From a technical standpoint, it is an easy problem to solve. If we have identifiers in this data that are required in the other datasets, we can link it without having to exchange names and addresses and social security numbers. We can just hash the identifiers in both places and link the hashed IDs together. Then we have a deidentified dataset that we can use that has the sensor and the device data in it.

The first big challenge is to centralize the device and the sensor data so that we can link it to other datasets.

James: We also need a reliable software system to control the connection between them. That can be a nightmare when it comes to trying to amalgamate data from several sensors. We need to ensure that all the amalgamations are happening accurately.

Dan: Be proactive regarding informed consent in research, and get permission to share data, even at an identifiable level.
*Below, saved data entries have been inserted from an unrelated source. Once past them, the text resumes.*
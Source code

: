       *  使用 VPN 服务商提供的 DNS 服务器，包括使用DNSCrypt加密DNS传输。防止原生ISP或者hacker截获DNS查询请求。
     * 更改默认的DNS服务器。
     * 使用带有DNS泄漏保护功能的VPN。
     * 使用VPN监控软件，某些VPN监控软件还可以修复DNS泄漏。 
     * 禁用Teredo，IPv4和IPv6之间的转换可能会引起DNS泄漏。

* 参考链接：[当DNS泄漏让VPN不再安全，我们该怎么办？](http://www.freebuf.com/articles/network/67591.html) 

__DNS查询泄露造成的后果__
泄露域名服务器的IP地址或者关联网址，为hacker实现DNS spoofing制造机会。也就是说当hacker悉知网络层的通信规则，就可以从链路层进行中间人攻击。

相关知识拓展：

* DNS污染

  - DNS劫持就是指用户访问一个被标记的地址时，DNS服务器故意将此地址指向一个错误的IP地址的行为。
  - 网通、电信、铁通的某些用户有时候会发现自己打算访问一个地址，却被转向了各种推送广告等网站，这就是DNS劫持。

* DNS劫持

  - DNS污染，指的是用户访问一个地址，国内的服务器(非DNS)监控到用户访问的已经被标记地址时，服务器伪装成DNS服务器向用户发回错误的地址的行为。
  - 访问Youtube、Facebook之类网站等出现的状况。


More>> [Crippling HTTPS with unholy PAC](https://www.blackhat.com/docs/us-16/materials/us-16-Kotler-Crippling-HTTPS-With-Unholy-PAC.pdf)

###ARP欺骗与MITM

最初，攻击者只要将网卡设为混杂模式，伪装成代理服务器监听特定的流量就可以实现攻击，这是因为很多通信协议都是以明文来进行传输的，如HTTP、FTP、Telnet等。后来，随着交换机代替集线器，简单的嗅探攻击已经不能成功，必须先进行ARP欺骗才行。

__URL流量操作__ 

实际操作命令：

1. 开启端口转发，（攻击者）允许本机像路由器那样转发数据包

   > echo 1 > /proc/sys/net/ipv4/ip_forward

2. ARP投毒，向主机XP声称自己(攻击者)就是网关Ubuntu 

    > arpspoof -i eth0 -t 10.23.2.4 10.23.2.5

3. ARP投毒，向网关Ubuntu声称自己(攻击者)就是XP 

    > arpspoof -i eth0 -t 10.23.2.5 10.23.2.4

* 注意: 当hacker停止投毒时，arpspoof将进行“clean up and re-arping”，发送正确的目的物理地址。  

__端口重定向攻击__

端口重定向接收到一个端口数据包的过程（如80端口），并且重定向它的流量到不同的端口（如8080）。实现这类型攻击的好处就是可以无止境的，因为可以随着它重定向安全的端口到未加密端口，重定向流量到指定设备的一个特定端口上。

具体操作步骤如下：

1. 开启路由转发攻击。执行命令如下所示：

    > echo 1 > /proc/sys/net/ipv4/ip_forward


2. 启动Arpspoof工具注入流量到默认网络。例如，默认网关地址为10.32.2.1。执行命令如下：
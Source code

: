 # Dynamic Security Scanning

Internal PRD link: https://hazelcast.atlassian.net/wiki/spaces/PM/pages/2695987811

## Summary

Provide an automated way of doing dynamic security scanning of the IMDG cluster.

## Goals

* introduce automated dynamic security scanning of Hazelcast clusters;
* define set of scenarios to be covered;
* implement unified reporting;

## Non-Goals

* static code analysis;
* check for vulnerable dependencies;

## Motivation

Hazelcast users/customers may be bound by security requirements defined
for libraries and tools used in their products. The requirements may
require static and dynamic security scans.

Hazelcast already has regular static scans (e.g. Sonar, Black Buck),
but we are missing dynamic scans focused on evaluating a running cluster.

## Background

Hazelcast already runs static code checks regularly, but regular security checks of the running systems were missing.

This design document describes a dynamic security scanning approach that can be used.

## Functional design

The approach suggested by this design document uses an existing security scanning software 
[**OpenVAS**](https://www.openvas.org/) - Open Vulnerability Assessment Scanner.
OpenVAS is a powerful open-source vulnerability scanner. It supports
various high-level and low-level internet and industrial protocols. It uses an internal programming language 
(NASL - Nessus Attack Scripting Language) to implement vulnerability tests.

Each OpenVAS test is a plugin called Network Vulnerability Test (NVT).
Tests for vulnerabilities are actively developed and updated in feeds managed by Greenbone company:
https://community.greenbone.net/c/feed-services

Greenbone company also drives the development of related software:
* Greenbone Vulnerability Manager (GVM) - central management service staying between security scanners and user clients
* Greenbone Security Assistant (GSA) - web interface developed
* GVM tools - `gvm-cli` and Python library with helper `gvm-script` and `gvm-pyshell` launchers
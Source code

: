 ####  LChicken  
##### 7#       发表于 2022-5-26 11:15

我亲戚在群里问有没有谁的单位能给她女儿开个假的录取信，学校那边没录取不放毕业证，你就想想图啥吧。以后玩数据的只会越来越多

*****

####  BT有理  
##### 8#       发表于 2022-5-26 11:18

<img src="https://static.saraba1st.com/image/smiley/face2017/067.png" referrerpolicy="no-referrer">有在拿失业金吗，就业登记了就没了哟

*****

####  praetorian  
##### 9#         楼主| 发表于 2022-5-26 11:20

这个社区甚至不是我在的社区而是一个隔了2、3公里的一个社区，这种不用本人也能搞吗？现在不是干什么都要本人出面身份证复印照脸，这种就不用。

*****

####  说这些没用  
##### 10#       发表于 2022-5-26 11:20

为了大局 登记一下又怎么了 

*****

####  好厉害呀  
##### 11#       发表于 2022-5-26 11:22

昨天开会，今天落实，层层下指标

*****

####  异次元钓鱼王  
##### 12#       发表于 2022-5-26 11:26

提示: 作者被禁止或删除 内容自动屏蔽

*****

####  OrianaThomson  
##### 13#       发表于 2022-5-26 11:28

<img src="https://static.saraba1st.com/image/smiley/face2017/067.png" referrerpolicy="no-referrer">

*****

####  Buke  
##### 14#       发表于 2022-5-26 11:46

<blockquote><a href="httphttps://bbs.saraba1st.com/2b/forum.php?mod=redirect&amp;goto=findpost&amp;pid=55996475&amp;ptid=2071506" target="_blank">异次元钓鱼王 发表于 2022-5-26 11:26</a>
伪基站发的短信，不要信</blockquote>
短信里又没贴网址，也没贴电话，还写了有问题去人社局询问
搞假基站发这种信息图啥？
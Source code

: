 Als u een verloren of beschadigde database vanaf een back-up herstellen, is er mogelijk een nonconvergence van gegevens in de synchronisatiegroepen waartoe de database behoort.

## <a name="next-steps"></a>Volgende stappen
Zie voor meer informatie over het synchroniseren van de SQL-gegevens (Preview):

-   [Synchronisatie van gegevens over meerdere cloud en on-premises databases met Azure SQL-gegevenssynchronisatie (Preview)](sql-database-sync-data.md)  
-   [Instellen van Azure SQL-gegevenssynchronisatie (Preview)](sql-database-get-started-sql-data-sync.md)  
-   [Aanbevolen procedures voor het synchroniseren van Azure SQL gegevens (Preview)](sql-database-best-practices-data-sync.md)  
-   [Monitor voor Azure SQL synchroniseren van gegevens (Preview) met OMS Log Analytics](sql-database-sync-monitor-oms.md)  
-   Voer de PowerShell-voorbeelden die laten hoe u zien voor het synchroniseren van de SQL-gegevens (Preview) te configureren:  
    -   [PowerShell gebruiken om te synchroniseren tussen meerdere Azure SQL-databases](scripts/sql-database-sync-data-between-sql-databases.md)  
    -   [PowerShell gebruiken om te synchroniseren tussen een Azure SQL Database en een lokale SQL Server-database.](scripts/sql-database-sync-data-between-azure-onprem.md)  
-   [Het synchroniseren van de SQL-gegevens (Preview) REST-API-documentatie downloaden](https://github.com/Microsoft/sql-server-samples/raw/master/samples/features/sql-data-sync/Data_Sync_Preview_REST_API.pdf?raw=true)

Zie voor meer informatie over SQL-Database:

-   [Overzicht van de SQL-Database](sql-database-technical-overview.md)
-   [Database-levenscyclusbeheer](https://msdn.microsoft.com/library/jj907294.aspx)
Go as far as your IRB will let you because I have not yet met a research participant who says “no” when asked, "Can we share your data to advance science as much as possible from your participation?"

Pressure test your assumptions about the boundaries which you consider to be the edges of a research question. Stop doing recurrent criterion validation against crappy legacy standard measures. If you find yourself replacing something low burden, quick to complete, not very useful, and free, such as the Patient Health Questionnaire-9 (PHQ-9), with something expensive, proprietary, and time-consuming, you are probably making a mistake.

--Issue 02--

Author Bio

Geoffrey Gill

Geoffrey Gill, MS, is Founder and CEO of Verisense Health, a digital health software and data company, and Co-founder of the Open Wearables Initiative (OWEAR). Geoff’s goal is to accelerate the adoption of digital health technologies industry wide by standardizing digital biomarkers and making them useable for providers. He joined Verisense Health from Shimmer Research, the global wearable technology provider, where he served as President of Shimmer Americas. He received his MS in Management of Technology from the MIT Sloan School of Management.

Daniel R. Karlin

Daniel R. Karlin, MD, MA, is Chief Medical Officer of MindMed. Dan joined MindMed in February 2021 when it acquired HealthMode, the company he co-founded and led as CEO. Prior to HealthMode, Dan built and led clinical, informatics and regulatory strategy for Pfizer’s Digital Medicine and Innovation Research Lab. He also served as Global Clinical Lead for psychiatry clinical compounds at Pfizer. He is a strategic advisor to several pharmaceutical, biotech and health technology companies. Dan is board-certified in psychiatry, addiction medicine, and clinical informatics. He is also an Assistant Professor of Psychiatry at Tufts University School of Medicine.

James Connolly

James Connolly, PhD, is a lecturer and researcher in computing at Atlantic Technical University in County Donegal, Ireland. James’ areas of expertise include digital healthcare and connected health, big data analytics, and artificial intelligence. James has a PhD focused on wearable technology and computing from Ulster University.

William Crown

William Crown, PhD, MA, is a Distinguished Scientist at Brandeis’ Heller School for Social Policy, and Management and an internationally recognized expert in real-world data analysis. He specializes in research designs and statistical methods for drawing causal inferences from transactional health care datasets such as medical claims and electronic health records. Bill began his career at the Heller School in the early 1980s focusing on the demography and health economics of aging and he taught a series of statistics courses in the Heller PhD program. He left Brandeis to lead health economics consultancies at Truven and Optum. He received his PhD in regional economic modeling from MIT, and an MA in Economics from Boston University.